Saturday, October 27, 2012

A little walk down R.

Yesterday I had the great opportunity to walk down the R Street Corridor with Dr. Michael Schmandt as he prepares for one of his semi-regular walking tours he gives to geography students. I had a really good time and there was a lot of knowledge sharing between the two of us. I was able to provide additional bits of historical context here and there (just little things, he knows the history of the street very well indeed) and he filled me in a lot on the current state of redevelopment of the corridor as well as some of the urban geography concepts that R Street exemplifies.

I had a number of historic photos from different eras of different locations on R Street and my copy of the 1946 Southern Pacific R Street "station plan" with me. "Station" in this context comes from the railroad specific definition: "a place that is designated in the timetable by name". So it's essentially  a map of the industry sidings and the building footprints in the 1 inch = 100 foot scale. Even though it's a S.P. plan. it helpfully shows the layout of both the Western Pacific as well as the Southern Pacific tracks. Time and again we were able to compare the current state of R Street with the historic pictures and the station plan.

Along the way, Michael pointed out a number of things I didn't realize were there on R. For instance, the parking lot for Otto construction at 2nd and R features rail borders that almost assuredly came from R Street - possibly, I would speculate, from the sidings of the Western Pacific freight house that used to occupy that space.

Also I didn't know there is a pedestrian tunnel that links the older and newer CalPERS buildings, and in that tunnel is a small display of historic pictures and artifacts. The display is part of the result of the archaeological and historical research that was done before construction of the new building.

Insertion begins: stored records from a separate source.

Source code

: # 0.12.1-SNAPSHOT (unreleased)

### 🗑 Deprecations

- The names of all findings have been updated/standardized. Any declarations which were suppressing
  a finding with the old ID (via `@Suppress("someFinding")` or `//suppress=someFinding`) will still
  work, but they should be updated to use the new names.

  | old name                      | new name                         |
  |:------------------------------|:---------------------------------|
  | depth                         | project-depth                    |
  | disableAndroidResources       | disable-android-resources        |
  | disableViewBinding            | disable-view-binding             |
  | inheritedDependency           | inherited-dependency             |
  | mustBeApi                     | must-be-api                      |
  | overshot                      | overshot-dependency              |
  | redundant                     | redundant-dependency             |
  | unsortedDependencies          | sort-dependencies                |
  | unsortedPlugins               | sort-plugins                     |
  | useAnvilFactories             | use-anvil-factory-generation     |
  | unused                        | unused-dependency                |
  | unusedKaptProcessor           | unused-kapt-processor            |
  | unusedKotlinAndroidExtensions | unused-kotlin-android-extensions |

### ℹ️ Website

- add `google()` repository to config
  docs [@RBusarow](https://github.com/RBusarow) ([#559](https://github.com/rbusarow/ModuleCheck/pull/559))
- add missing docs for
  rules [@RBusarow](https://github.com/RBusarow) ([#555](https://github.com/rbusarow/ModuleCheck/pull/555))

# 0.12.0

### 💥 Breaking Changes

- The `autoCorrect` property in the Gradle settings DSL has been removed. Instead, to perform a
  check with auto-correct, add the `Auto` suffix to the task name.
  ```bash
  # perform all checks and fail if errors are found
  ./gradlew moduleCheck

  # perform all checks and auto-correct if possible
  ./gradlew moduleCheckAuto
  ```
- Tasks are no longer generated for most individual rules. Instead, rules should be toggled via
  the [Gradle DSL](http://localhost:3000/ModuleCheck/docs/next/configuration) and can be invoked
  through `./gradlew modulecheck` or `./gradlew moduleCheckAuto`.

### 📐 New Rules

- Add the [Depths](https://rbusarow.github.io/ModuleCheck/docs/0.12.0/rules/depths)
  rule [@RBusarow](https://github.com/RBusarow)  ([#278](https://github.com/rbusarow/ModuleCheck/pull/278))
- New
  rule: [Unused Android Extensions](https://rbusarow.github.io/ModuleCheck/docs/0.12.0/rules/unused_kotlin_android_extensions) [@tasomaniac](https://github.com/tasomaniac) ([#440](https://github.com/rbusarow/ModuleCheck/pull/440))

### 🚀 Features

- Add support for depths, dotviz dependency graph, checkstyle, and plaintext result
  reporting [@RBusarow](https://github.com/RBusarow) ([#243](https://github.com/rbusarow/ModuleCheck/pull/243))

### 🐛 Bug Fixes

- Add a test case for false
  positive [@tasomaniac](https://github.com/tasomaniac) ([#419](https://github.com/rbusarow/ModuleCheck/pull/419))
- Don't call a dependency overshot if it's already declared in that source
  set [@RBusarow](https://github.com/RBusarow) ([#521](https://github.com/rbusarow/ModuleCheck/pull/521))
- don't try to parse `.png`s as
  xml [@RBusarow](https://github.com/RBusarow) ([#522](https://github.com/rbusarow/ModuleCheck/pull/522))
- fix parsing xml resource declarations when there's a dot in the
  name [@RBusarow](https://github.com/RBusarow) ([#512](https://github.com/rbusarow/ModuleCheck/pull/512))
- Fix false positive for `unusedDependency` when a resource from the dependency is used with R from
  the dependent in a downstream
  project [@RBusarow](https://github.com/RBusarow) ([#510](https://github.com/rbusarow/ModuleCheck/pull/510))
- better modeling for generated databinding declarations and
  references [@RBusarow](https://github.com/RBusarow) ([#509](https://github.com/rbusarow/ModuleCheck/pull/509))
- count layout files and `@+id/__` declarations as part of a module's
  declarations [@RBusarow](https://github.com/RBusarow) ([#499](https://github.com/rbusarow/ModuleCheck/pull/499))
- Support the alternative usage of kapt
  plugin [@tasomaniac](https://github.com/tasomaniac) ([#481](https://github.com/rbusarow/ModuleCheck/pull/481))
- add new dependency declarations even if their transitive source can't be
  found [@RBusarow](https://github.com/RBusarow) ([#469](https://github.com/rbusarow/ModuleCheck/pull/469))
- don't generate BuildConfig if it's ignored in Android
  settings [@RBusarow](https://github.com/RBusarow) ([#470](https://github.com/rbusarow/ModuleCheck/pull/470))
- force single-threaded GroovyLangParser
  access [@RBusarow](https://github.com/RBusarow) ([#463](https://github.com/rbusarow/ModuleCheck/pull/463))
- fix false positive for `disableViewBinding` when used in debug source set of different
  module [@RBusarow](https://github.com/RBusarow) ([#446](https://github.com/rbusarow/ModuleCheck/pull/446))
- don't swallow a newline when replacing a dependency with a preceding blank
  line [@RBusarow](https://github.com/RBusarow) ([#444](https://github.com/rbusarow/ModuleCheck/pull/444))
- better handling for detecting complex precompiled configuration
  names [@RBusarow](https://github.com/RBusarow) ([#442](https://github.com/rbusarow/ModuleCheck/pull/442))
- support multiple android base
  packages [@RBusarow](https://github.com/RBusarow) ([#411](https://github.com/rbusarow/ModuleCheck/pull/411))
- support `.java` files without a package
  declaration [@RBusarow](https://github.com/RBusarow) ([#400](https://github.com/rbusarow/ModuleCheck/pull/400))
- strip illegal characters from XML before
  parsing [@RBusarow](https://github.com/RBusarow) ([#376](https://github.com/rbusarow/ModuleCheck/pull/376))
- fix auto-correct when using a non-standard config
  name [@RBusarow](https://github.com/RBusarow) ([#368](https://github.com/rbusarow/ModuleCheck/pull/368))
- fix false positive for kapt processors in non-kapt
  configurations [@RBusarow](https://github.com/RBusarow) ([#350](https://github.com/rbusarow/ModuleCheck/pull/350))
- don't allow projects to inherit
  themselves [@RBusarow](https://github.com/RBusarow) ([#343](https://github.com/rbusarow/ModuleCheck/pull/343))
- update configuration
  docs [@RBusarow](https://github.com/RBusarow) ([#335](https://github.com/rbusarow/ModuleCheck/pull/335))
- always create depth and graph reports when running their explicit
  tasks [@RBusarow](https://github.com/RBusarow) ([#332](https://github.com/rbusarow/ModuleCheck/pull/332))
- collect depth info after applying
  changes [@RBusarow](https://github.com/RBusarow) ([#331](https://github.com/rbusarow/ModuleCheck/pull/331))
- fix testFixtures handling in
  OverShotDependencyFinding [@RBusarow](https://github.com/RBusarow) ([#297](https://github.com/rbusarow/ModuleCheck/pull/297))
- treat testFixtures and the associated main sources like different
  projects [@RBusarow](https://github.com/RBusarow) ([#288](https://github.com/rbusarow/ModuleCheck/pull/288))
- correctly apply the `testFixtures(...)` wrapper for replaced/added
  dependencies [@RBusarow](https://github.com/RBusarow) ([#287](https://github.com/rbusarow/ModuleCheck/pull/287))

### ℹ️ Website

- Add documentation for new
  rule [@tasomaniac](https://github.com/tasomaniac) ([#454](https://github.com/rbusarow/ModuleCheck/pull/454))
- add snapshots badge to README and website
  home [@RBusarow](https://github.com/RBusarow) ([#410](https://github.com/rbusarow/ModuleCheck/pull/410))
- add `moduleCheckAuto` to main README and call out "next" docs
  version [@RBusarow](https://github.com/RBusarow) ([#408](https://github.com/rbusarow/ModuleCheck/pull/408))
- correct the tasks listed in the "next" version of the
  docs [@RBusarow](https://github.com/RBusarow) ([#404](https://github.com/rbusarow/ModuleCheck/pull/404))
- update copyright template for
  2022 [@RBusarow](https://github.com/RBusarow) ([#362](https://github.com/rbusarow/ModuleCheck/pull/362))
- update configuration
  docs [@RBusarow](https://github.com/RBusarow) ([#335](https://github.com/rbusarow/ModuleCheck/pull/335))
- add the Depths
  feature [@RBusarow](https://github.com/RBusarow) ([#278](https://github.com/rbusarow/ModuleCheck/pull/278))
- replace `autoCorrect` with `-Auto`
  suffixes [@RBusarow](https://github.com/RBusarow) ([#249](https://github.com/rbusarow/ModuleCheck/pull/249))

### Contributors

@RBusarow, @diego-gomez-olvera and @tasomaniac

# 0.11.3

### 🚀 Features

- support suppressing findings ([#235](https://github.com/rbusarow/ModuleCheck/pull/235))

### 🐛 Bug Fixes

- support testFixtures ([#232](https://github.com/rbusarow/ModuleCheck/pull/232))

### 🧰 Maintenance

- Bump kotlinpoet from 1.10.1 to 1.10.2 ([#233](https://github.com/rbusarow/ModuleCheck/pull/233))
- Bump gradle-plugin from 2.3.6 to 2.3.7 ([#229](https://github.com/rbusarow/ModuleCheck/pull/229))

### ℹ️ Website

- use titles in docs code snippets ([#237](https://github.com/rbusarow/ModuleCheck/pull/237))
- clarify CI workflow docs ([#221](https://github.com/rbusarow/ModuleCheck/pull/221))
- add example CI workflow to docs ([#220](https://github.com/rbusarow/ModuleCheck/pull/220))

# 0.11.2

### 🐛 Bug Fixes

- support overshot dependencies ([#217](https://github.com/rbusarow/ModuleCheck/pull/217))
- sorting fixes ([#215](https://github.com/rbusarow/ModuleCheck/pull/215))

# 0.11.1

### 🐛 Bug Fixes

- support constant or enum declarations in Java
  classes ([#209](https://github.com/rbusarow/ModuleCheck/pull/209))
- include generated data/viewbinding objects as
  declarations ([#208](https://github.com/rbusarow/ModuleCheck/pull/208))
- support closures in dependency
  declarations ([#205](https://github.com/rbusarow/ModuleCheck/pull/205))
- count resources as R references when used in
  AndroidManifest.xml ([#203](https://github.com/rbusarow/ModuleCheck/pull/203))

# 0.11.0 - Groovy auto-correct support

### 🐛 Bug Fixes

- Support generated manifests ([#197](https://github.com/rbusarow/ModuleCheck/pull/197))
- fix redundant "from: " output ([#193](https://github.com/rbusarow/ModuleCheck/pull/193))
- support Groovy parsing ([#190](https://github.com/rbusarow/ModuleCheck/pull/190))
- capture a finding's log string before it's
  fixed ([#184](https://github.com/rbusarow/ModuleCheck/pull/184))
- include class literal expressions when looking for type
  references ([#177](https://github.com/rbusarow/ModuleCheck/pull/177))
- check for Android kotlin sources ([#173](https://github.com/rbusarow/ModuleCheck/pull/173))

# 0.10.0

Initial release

The other, and perhaps most glaring thing I've missed are the new historical plaques that were installed with the new streetscape in the 10th and R region. There are three or four of them embedded in the sidewalk at various places.
 Things you learn from plaques....I didn't know the Fuller building wasn't built by the W.P. Fuller Co
(pretty sure it was at least added onto by them though) 
It was good walk, a great conversation and I even burned a few calories while I was at it! Not bad for a Fall Friday in Sacramento.

1 comment:

  1. Great info about geography and history right in my back yard now that I live next to PERS. I used to pick up occasional shipments in the 80's for my company on R St. at a freight house (that arrived by truck). Unfortunately I have no mental picture of the location.